Benthic living at or near the bottom of the seas.
Choanocyte also called collar cells, choanocytes line the inner cavity of the sponge. They have a sticky, funnel shaped collar (that collects food particles) and a flagellum (which whips around, moving water). The sponge obtains its nutrients and oxygen by processing flowing water using choanocytes. Choanocytes are also involved in sponge reproduction; they catch floating sperm.
Epidermis (pinacocyte) the epidermis is the layer of cells that covers the outer surface of the sponge. The thin, flattened cells of the epidermis are called pinacocytes.
Flagellum the whip like structure of a choanocyte; the flagellum moves, pushing water (which contains nourishment) through the sponge
Hermaphrodite an animal in which each adult can act as either the female or the male in reproduction.

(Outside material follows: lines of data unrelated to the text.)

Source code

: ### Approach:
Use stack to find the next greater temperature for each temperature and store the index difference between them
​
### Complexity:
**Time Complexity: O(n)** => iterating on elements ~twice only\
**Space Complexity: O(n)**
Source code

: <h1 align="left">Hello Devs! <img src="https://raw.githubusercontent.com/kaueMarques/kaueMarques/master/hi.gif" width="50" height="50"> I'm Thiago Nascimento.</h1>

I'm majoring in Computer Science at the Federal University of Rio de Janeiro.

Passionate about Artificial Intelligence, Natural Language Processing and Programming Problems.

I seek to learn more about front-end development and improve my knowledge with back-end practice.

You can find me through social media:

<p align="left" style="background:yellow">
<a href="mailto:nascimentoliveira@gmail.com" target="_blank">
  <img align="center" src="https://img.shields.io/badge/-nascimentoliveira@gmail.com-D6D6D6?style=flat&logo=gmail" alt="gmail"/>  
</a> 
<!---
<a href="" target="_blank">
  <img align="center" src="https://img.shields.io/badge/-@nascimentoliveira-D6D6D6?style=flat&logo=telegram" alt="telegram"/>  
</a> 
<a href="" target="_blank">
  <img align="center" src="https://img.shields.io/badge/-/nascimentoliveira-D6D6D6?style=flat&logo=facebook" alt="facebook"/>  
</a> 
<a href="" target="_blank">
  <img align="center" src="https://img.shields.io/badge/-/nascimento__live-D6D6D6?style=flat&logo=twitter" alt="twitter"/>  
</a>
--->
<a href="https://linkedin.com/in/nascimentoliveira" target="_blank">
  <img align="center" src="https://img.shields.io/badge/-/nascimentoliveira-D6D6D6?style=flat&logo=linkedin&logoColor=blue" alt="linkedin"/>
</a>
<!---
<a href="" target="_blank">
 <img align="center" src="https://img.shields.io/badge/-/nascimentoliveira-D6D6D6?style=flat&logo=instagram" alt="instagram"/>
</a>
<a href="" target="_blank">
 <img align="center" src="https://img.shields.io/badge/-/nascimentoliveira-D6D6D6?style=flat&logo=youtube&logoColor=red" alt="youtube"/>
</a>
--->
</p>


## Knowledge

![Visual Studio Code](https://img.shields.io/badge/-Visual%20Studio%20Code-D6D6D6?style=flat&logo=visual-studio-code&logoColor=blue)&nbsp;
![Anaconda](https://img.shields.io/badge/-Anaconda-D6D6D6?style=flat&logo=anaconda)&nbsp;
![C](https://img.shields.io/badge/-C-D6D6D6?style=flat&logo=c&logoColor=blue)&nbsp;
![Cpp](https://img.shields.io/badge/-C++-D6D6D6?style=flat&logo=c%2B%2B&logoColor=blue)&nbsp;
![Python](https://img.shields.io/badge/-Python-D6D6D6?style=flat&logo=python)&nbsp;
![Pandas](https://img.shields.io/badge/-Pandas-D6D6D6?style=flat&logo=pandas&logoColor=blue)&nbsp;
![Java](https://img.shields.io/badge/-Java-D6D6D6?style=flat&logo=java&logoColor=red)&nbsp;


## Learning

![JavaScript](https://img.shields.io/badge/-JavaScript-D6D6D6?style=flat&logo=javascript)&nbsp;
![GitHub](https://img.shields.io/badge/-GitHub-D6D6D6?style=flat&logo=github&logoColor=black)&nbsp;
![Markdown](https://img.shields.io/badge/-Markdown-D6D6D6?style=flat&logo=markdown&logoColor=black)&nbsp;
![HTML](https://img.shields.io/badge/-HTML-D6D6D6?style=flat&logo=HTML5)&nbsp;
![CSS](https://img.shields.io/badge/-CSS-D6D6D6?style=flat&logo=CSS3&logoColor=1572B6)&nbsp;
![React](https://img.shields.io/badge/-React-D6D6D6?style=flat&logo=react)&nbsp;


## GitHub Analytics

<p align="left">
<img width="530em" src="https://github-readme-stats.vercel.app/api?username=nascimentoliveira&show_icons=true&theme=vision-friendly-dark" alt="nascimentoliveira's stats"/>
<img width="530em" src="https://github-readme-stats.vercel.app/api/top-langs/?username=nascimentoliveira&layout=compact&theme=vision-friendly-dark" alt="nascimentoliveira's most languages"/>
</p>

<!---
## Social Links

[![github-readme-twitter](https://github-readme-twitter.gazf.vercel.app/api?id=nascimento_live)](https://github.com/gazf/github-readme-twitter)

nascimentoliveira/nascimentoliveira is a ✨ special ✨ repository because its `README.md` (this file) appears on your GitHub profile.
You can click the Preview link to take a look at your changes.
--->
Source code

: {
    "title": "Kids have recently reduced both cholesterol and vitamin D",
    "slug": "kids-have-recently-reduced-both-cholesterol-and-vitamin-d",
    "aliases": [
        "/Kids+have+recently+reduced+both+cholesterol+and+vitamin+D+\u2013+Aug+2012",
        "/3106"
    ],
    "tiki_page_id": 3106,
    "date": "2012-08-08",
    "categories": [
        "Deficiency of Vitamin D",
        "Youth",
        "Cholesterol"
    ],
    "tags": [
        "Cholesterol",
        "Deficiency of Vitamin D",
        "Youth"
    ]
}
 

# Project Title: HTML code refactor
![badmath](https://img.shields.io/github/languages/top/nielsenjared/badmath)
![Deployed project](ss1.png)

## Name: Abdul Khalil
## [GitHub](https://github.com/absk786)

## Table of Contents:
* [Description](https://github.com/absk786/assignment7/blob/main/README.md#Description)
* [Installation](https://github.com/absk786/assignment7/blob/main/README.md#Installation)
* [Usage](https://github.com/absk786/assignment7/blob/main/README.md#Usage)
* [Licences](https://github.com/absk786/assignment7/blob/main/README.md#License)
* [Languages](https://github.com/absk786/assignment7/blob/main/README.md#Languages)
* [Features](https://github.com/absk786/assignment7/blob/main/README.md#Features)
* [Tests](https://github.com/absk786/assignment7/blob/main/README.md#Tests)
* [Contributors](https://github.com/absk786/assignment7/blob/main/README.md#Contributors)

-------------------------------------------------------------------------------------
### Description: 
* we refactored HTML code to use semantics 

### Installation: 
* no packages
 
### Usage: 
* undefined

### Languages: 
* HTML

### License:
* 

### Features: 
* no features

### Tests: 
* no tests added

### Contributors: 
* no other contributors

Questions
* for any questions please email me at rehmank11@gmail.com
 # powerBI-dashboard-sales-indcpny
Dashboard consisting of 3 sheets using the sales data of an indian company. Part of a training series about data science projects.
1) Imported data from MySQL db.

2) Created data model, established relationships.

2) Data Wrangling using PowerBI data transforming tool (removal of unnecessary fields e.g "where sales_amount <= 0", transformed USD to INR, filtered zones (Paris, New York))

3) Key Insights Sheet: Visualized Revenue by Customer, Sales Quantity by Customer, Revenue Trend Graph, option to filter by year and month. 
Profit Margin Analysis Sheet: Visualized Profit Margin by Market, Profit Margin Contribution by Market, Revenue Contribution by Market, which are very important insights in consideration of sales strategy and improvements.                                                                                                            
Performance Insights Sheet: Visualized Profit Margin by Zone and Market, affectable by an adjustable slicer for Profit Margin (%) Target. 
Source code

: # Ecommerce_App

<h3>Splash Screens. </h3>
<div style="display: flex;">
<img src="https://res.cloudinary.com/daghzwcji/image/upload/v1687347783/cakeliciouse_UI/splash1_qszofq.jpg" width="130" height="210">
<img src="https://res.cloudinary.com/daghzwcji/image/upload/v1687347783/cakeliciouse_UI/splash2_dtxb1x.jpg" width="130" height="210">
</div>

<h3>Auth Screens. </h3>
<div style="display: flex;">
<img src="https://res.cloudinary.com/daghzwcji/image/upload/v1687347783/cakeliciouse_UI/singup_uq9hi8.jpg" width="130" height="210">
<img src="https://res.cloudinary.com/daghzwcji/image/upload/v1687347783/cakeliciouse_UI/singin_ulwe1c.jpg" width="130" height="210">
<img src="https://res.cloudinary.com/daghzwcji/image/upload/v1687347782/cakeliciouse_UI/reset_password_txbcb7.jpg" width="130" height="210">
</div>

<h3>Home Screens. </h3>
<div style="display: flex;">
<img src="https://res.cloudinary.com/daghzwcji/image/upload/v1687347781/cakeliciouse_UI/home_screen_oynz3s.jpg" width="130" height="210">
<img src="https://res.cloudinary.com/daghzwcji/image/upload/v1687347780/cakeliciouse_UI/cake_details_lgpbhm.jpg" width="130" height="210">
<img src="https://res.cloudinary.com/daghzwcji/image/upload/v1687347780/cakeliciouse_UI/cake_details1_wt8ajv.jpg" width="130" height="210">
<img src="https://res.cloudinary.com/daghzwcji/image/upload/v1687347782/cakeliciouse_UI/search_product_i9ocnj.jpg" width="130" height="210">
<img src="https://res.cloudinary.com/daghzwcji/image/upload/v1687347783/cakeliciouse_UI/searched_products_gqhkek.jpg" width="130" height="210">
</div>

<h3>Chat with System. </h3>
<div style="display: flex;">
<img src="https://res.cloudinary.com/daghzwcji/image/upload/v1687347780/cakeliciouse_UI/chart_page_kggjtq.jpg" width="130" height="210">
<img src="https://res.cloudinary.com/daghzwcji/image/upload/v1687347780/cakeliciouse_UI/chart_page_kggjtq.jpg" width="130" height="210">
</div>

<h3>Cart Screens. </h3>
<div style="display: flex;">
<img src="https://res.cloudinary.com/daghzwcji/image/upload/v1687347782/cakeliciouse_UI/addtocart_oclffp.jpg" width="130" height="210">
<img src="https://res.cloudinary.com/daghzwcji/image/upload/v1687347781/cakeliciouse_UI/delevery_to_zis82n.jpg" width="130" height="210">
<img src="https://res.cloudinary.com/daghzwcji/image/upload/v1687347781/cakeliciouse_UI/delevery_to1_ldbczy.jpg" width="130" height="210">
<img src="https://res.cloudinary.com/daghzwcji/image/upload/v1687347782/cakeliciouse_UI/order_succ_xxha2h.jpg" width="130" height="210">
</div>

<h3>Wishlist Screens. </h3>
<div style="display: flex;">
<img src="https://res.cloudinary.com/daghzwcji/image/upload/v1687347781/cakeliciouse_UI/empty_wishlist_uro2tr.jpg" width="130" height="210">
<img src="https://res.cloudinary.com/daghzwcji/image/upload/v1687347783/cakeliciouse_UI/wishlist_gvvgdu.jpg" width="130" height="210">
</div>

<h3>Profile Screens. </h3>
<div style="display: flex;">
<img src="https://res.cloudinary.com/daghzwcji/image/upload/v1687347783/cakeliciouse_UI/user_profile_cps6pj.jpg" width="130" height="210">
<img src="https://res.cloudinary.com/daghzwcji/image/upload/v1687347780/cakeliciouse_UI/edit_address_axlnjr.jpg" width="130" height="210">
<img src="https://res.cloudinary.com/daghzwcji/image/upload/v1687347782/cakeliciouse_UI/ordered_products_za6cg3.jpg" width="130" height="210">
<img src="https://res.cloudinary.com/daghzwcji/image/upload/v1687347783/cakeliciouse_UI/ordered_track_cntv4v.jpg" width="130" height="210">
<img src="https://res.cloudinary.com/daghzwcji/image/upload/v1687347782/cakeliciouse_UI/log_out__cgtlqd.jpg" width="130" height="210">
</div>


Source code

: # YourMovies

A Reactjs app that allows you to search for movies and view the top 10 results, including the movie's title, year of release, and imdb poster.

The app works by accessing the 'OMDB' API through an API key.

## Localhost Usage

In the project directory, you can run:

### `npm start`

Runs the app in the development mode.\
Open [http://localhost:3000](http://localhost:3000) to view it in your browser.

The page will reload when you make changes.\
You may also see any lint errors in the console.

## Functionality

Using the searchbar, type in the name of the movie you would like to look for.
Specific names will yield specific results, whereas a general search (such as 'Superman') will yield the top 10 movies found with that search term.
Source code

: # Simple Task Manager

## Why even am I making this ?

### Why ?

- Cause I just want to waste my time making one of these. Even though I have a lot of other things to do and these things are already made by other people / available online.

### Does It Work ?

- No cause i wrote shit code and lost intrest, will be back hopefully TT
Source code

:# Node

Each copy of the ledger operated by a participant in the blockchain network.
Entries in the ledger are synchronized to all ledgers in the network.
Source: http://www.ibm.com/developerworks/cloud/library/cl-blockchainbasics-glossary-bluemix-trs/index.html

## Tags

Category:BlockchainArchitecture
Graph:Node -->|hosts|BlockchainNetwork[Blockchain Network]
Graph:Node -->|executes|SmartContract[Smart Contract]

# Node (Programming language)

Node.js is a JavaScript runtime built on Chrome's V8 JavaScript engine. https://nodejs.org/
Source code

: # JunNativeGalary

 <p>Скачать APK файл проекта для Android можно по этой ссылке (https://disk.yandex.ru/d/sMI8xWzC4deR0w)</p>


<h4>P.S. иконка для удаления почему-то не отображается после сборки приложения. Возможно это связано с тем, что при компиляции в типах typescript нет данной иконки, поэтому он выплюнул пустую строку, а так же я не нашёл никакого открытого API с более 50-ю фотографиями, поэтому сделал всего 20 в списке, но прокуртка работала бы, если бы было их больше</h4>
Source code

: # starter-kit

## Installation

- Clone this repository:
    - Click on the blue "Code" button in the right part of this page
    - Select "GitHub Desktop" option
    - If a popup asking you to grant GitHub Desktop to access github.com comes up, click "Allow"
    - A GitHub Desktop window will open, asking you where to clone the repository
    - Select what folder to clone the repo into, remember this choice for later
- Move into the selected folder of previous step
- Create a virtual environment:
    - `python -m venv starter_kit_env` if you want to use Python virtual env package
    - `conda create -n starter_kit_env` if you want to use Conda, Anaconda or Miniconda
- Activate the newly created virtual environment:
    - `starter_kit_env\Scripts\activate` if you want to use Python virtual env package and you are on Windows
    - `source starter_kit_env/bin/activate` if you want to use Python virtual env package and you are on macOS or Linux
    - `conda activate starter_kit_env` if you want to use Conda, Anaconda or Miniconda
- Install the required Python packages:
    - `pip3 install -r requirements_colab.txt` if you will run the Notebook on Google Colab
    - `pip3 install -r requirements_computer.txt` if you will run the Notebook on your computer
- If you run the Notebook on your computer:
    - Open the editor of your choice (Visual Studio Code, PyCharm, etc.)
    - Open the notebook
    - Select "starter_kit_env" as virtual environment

Holdfast root like tendrils that attach the sponge to rocks.
Invertebrate an animal without a backbone.
Mesohyl (mesenchyme) the gelatinous layer between the outer body of the sponge and the spongocoel (the inner cavity).
Osculum a large opening in a sponge through which water flows out of the sponge. Sponges may have more than one oscula.
Ostia a series of tiny pores all over the body of a sponge that let water into the sponge. One of these is called an ostium.
Pinacocyte pinacocytes are the thin, flattened cells of the epidermis, the sponge's outer layer of cells.
Porocyte cells with pores that allow water into the sponge; they are located all over the sponge's body.
Sessile permanently attached to a substrate and unable to move on its own. Adult sponges are sessile.
Spicule spicules are sharp spikes (made of calcium carbonate) located in the mesohyl. Spicules form the "skeleton" of many sponges.
Spongin the flexible, fibrous fibers that form the skeleton of horny sponges; spongin is located within the mesohyl.
Spongocoel the central, open cavity in a sponge through which water flows.
Water flows into the sponge water flows into a sponge through cells with pores (these cells are called porocytes) located all over its body.
Water flows out of the sponge water flows out of a sponge through large openings called oscula (plural). Each of these large openings is called an osculum.